WHAT TO PRODUCE -> Copy every entry below exactly, and keep out the pictures.

[INFORMATION GIVEN]

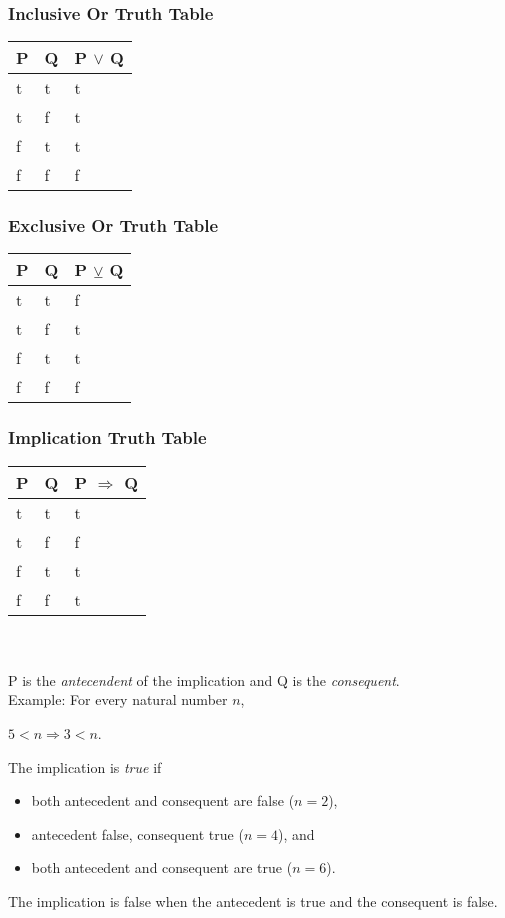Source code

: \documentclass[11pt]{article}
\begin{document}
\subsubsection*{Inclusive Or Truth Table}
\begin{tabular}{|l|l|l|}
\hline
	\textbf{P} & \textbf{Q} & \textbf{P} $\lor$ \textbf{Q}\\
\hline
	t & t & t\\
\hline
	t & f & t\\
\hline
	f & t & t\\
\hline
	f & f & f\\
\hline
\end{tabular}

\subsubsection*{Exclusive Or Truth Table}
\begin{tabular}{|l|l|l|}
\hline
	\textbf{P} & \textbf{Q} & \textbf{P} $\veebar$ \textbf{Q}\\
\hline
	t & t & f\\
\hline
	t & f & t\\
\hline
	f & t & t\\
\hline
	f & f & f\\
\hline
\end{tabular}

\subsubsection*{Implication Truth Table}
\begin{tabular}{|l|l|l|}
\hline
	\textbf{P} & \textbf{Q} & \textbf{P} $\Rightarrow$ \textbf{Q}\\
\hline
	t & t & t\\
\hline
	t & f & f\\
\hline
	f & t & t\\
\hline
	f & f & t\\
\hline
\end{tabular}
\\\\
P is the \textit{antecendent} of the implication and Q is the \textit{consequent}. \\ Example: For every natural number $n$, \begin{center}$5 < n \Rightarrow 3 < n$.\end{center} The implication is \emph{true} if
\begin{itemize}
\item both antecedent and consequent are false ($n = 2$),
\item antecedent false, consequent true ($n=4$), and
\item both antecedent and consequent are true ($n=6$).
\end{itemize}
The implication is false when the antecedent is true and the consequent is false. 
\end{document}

[/INFORMATION GIVEN]

THE ANSWER ->
Source code

: \documentclass[11pt]{article}
\begin{document}
\subsubsection*{Inclusive Or Truth Table}
\begin{tabular}{|l|l|l|}
\hline
	\textbf{P} & \textbf{Q} & \textbf{P} $\lor$ \textbf{Q}\\
\hline
	t & t & t\\
\hline
	t & f & t\\
\hline
	f & t & t\\
\hline
	f & f & f\\
\hline
\end{tabular}

\subsubsection*{Exclusive Or Truth Table}
\begin{tabular}{|l|l|l|}
\hline
	\textbf{P} & \textbf{Q} & \textbf{P} $\veebar$ \textbf{Q}\\
\hline
	t & t & f\\
\hline
	t & f & t\\
\hline
	f & t & t\\
\hline
	f & f & f\\
\hline
\end{tabular}

\subsubsection*{Implication Truth Table}
\begin{tabular}{|l|l|l|}
\hline
	\textbf{P} & \textbf{Q} & \textbf{P} $\Rightarrow$ \textbf{Q}\\
\hline
	t & t & t\\
\hline
	t & f & f\\
\hline
	f & t & t\\
\hline
	f & f & t\\
\hline
\end{tabular}
\\\\
P is the \textit{antecendent} of the implication and Q is the \textit{consequent}. \\ Example: For every natural number $n$, \begin{center}$5 < n \Rightarrow 3 < n$.\end{center} The implication is \emph{true} if
\begin{itemize}
\item both antecedent and consequent are false ($n = 2$),
\item antecedent false, consequent true ($n=4$), and
\item both antecedent and consequent are true ($n=6$).
\end{itemize}
The implication is false when the antecedent is true and the consequent is false. 
\end{document}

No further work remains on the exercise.